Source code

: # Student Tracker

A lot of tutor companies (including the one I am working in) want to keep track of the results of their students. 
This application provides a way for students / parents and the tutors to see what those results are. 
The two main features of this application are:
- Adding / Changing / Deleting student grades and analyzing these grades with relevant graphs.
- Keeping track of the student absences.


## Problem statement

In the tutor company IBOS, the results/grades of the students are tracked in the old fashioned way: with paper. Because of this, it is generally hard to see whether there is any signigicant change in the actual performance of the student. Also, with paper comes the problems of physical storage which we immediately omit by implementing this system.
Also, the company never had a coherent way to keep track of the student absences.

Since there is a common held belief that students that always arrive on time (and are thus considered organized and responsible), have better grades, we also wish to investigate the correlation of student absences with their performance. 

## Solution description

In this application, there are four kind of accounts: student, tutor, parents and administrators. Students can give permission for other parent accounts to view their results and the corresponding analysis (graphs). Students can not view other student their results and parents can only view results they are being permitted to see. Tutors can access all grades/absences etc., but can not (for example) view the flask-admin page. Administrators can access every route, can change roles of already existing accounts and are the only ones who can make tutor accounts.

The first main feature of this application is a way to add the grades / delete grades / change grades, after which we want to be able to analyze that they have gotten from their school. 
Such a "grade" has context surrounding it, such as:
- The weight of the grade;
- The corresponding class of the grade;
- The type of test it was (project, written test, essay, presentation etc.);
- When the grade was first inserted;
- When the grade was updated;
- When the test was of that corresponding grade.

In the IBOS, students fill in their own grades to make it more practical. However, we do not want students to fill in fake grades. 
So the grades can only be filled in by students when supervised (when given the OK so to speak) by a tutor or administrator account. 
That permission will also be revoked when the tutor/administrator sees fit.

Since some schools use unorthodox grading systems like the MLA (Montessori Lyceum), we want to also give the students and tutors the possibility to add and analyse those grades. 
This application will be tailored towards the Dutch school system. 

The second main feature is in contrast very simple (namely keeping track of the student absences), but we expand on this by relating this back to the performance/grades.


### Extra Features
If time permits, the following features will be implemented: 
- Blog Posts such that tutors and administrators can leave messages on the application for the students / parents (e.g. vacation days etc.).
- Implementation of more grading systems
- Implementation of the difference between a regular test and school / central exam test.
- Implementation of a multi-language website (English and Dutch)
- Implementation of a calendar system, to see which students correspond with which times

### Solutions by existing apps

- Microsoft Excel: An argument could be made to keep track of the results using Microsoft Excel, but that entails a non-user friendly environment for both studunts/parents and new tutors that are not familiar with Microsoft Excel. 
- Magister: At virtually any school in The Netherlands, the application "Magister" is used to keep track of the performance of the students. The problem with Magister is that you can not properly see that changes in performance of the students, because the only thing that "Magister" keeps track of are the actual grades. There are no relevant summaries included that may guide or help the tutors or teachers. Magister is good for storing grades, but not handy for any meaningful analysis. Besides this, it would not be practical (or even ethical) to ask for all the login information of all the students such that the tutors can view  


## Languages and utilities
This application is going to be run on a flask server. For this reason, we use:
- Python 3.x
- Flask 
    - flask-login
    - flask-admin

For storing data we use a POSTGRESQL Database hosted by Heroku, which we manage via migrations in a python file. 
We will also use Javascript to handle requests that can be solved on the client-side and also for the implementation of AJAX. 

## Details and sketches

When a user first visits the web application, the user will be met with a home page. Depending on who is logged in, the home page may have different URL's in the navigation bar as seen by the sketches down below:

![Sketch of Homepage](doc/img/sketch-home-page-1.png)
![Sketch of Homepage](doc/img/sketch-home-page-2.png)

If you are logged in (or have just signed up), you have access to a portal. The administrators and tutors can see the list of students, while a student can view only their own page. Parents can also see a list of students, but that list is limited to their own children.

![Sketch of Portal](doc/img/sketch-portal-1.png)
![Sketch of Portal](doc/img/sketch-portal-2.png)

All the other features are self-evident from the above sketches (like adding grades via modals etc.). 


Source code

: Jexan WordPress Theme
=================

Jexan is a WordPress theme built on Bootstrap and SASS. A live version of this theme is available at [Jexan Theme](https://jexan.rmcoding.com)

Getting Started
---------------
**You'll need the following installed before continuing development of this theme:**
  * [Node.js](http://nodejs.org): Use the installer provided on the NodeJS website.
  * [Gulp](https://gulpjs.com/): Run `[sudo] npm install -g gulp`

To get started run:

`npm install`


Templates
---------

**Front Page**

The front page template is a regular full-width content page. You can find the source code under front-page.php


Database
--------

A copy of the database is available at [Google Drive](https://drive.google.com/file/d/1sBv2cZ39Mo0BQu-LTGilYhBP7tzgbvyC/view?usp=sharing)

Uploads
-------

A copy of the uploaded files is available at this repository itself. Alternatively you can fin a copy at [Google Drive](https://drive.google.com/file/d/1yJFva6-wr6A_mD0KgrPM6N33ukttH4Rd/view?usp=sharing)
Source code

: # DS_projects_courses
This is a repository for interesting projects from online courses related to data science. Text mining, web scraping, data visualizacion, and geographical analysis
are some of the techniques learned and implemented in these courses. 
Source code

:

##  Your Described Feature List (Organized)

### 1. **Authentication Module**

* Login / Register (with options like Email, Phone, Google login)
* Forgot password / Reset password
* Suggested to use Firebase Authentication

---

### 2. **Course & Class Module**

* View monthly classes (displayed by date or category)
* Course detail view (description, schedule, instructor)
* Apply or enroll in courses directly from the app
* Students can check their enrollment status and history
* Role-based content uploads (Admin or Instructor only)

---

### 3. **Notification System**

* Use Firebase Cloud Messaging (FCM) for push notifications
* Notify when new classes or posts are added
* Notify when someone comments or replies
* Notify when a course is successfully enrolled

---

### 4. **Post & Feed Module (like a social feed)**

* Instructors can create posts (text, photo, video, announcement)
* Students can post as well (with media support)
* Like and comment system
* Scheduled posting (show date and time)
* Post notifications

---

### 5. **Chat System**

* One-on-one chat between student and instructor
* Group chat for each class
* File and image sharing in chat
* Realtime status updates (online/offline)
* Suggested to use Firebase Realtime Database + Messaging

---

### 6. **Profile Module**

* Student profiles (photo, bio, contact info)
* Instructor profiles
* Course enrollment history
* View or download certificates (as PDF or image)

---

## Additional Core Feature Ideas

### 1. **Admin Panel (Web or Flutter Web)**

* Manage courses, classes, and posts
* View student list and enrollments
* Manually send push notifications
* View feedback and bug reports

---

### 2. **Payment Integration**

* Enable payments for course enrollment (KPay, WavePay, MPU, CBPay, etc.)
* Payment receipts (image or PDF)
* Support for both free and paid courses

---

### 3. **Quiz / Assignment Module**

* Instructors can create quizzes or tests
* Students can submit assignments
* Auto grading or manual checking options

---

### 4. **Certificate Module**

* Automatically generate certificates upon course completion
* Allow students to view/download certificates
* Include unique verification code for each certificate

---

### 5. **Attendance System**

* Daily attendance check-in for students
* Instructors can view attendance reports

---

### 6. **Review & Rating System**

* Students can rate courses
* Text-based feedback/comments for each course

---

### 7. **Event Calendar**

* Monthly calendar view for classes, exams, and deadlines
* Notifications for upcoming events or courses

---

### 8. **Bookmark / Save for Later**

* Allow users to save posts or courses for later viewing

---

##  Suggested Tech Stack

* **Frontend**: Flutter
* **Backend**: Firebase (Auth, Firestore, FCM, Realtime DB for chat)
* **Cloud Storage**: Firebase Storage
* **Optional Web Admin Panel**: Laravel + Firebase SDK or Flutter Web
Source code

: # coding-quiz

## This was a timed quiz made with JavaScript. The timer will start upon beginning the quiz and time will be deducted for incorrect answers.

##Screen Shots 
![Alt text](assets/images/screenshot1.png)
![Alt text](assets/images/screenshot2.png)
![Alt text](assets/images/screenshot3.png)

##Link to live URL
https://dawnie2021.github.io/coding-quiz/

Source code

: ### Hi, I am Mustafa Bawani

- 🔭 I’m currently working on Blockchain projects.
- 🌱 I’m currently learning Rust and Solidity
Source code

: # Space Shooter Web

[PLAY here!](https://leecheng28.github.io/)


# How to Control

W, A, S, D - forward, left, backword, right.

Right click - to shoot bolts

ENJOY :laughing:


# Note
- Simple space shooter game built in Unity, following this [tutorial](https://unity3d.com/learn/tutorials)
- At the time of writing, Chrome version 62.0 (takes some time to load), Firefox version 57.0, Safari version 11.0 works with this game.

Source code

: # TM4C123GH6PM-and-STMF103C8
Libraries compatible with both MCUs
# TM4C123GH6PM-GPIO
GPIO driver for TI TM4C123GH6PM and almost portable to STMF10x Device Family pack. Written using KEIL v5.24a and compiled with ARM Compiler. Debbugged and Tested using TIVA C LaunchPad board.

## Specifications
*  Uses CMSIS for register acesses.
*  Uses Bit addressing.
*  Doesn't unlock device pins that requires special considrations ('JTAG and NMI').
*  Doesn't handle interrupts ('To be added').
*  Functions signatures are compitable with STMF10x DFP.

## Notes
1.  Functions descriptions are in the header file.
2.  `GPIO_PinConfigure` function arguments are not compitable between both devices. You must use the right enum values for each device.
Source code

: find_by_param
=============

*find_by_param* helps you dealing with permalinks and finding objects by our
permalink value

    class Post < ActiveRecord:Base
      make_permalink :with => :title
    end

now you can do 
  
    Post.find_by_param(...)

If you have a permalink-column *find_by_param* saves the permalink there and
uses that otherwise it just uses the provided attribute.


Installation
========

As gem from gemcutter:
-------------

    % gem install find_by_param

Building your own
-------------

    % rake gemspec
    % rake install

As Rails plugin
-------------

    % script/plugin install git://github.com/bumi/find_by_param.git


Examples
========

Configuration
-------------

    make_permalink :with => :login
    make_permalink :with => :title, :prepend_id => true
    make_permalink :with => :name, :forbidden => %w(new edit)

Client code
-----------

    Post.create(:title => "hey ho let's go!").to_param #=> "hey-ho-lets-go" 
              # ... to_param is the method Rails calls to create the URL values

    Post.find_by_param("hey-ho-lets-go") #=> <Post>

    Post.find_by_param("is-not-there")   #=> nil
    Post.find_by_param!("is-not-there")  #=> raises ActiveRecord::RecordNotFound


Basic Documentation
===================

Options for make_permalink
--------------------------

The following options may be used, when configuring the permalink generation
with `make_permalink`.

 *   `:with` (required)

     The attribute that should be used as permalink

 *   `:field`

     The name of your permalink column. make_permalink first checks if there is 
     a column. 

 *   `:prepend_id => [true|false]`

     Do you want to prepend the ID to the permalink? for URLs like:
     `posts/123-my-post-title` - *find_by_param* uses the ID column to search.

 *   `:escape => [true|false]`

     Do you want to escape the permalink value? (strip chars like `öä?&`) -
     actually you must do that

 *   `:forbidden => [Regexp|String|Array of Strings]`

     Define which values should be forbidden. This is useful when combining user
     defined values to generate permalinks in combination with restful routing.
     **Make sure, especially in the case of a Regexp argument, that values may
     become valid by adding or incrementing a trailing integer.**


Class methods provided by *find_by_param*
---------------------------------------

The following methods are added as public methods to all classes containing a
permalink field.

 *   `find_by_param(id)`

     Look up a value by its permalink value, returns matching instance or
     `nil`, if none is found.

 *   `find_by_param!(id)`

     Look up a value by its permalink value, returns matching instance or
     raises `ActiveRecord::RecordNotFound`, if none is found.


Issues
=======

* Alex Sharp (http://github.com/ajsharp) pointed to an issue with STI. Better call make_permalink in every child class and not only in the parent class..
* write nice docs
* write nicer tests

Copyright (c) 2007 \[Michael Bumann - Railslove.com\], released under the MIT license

☆ ☆ ☆ ☆

Task brief: Please, from the material above, copy only the lines from the line with "### 4. **Certificate Module**" up to and including the line with "can rate courses", exactly as written.

Task solution:
### 4. **Certificate Module**

* Automatically generate certificates upon course completion
* Allow students to view/download certificates
* Include unique verification code for each certificate

---

### 5. **Attendance System**

* Daily attendance check-in for students
* Instructors can view attendance reports

---

### 6. **Review & Rating System**

* Students can rate courses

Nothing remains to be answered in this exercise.